Portable C libraries which provide APIs to build applications with u-blox products and services. Delivered as add-on to existing microcontroller and RTOS SDKs.
Apache License 2.0
303 stars 92 forks source link

TLS context leak #184

Closed FloriVeit closed 8 months ago

FloriVeit commented 8 months ago

We are currently in the process of closing sockets that have a TLS context. In our closing function, both uCellSockClose and the cleanup function uSockCleanUp are invoked. However, the TLS context remains in the gpcontextlist. It cannot be freed from the asynchronous callback closedCallback because the socket information has already been cleared by the cleanup. Furthermore, the cleanup does not clear the TLS context. Over time, the list becomes full and no socket with a TLS context can be created. This leads to an ‘out of memory’ error. The question then is whether we should use this cleanup, and if so, when would be the appropriate time to do so?

RobMeades commented 8 months ago

Hi there, thanks for posting and sorry your having problems with this.

Just to clarify the sequence, I guess you're following the kind of pattern used in the example main_tls.c, which is as follows:

[...noting that in this pattern uCellSockClose() will be called by the uSockClose() function (i.e. it wouldn't be called directly)].

Is that a correct understanding of your flow, and in doing this the memory for the TLS socket is not being marked as free?

RobMeades commented 8 months ago

Supplementary question: which cellular module type is this being run with?

FloriVeit commented 8 months ago

Good morning,

Thank you for your quick response. Indeed, you are correct. My apologies for the oversight; we naturally call uSockClose, not uCellSockClose. We are utilizing the SARA R422-M8S modem.

When we encounter issues with the server, the TLS context is not eliminated from the gpContextList. The Socket from the gStaticContainers has already been freed and removed from the list with uSockCleanUp. However, the closedCallback (from u_Sock.c) gets called later and pContainer is then NULL.

I have now attempted without the uSockCleanUp, and everything was cleaned up accordingly.

RobMeades commented 8 months ago

Excellent: just to be clear then, I think the issue was as follows (please correct me if I'm wrong):

If this is correct I can update the documentation of the uSockCleanUp() function to point out the loop-hole. Note that if you happen to be opening no more than U_SOCK_NUM_STATIC_SOCKETS (7) sockets, uSockCleanUp() won't actually do anything anyway, since no malloc() will have been needed.

ghost commented 8 months ago

Hey @RobMeades, just wanted to let you know that Florian (@FloriVeit) is my successor and will probably report more issues in the future 😄

Your description is right, that's the problem we observed.

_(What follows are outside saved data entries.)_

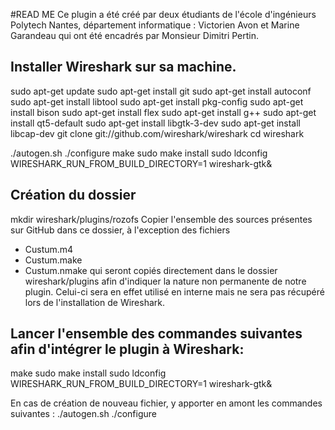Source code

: ﻿#READ ME
Ce plugin a été créé par deux étudiants de l'école d'ingénieurs Polytech Nantes, département informatique : 
Victorien Avon et Marine Garandeau qui ont été encadrés par Monsieur Dimitri Pertin.

## Installer Wireshark sur sa machine.
sudo apt-get update
sudo apt-get install git
sudo apt-get install autoconf
sudo apt-get install libtool
sudo apt-get install pkg-config
sudo apt-get install bison
sudo apt-get install flex
sudo apt-get install g++
sudo apt-get install qt5-default
sudo apt-get install libgtk-3-dev
sudo apt-get install libcap-dev
git clone git://github.com/wireshark/wireshark
cd wireshark

./autogen.sh 
./configure 
make
sudo make install
sudo ldconfig
WIRESHARK_RUN_FROM_BUILD_DIRECTORY=1
wireshark-gtk&


## Création du dossier
mkdir wireshark/plugins/rozofs
Copier l'ensemble des sources présentes sur GitHub dans ce dossier, à l'exception des fichiers 
- Custum.m4
- Custum.make
- Custum.nmake
qui seront copiés directement dans le dossier wireshark/plugins afin d'indiquer la nature non permanente de notre plugin. Celui-ci sera en effet utilisé en interne
mais ne sera pas récupéré lors de l'installation de Wireshark.

## Lancer l'ensemble des commandes suivantes afin d'intégrer le plugin à Wireshark: 
make
sudo make install
sudo ldconfig
WIRESHARK_RUN_FROM_BUILD_DIRECTORY=1
wireshark-gtk&

En cas de création de nouveau fichier, y apporter en amont les commandes suivantes :
./autogen.sh 
./configure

I have two questions regarding this issue:

  1. Is it right that we don't need to call uSockCleanUp() at all? If I remember correctly, SARA R422 only supports 7 sockets anyway, so I guess we shouldn't even be able to exceed U_SOCK_NUM_STATIC_SOCKETS, right?
  2. I understand that calling uSockCleanUp() before the socket was fully closed on the modem side might be undefined behavior, but I wonder if that behavior of uSockCleanUp() makes sense in this case. Wouldn't it be better to just free the TLS context in uSockCleanUp() to avoid theleak? In its current state it's pretty hard for a complex application to safely use uSockCleanUp(), e.g. when multiple threads on a system use the socket layer.

Thanks for your quick answers as always!

RobMeades commented 8 months ago

Oh, hi @johannesmay, I've got the context now.

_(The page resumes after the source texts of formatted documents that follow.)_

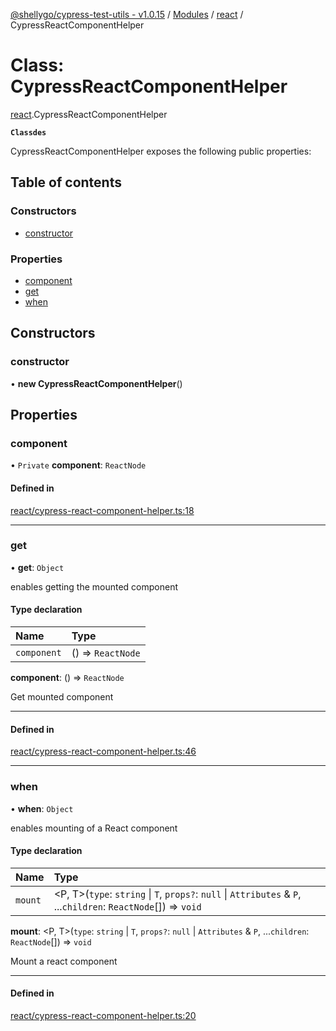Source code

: [@shellygo/cypress-test-utils - v1.0.15](../README.md) / [Modules](../modules.md) / [react](../modules/react.md) / CypressReactComponentHelper

# Class: CypressReactComponentHelper

[react](../modules/react.md).CypressReactComponentHelper

**`Classdes`**

CypressReactComponentHelper exposes the following public properties:

## Table of contents

### Constructors

- [constructor](react.CypressReactComponentHelper.md#constructor)

### Properties

- [component](react.CypressReactComponentHelper.md#component)
- [get](react.CypressReactComponentHelper.md#get)
- [when](react.CypressReactComponentHelper.md#when)

## Constructors

### constructor

• **new CypressReactComponentHelper**()

## Properties

### component

• `Private` **component**: `ReactNode`

#### Defined in

[react/cypress-react-component-helper.ts:18](https://github.com/ShellyDCMS/cypress-test-utils/blob/a0c3d13/src/react/cypress-react-component-helper.ts#L18)

___

### get

• **get**: `Object`

enables getting the mounted component

#### Type declaration

| Name | Type |
| :------ | :------ |
| `component` | () => `ReactNode` |

**component**: () => `ReactNode`

Get mounted component

-----

#### Defined in

[react/cypress-react-component-helper.ts:46](https://github.com/ShellyDCMS/cypress-test-utils/blob/a0c3d13/src/react/cypress-react-component-helper.ts#L46)

___

### when

• **when**: `Object`

enables mounting of a React component

#### Type declaration

| Name | Type |
| :------ | :------ |
| `mount` | <P, T\>(`type`: `string` \| `T`, `props?`: ``null`` \| `Attributes` & `P`, ...`children`: `ReactNode`[]) => `void` |

**mount**: <P, T\>(`type`: `string` \| `T`, `props?`: ``null`` \| `Attributes` & `P`, ...`children`: `ReactNode`[]) => `void`

Mount a react component

-----

#### Defined in

[react/cypress-react-component-helper.ts:20](https://github.com/ShellyDCMS/cypress-test-utils/blob/a0c3d13/src/react/cypress-react-component-helper.ts#L20)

I was probably over-thinking when I introduced uSockCleanUp() in the first place: you are correct that, for the cellular case at least, we have U_SOCK_NUM_STATIC_SOCKETS set to the maximum number of sockets that the current set of cellular modules support (to remove the risk of malloc()ed/free()ed memory being referenced); I just wanted to be generic for future cellular modules, or maybe short-range modules (which uses the same code for Wi-Fi-based sockets, and I had heard that there was an extension to BLE in the wings which would do sockets) that might want more simultaneous connections.

But I can describe this in the function header of uSockCleanUp() also, so that people don't have to read the code to understand what's going on.

On the "when to free" topic, I'm basically sh*t scared of asynchronicity holes; bastards to find/debug, so I always err on the side of leaving some RAM hanging, rather than free()ing: the way things are coded [or at least, the intention of the coder :-)] is that any memory that has been allocated and not yet free()ed, when more stuff is required, will be re-used in that new stuff; it doesn't "build up", if you like, it is just an extending pool, so calling uSockCleanUp() would likely be something you do at end of day, when your application is done with comms, that kind of thing. I can explain this in the function header also.

ghost commented 8 months ago

On the "when to free" topic, I'm basically sh*t scared of asynchronicity holes; bastards to find/debug, so I always err on the side of leaving some RAM hanging, rather than free()ing: the way things are coded [or at least, the intention of the coder :-)] is that any memory that has been allocated and not yet free()ed, when more stuff is required, will be re-used in that new stuff; it doesn't "build up", if you like, it is just an extending pool, so calling uSockCleanUp() would likely be something you do at end of day, when your application is done with comms, that kind of thing. I can explain this in the function header also.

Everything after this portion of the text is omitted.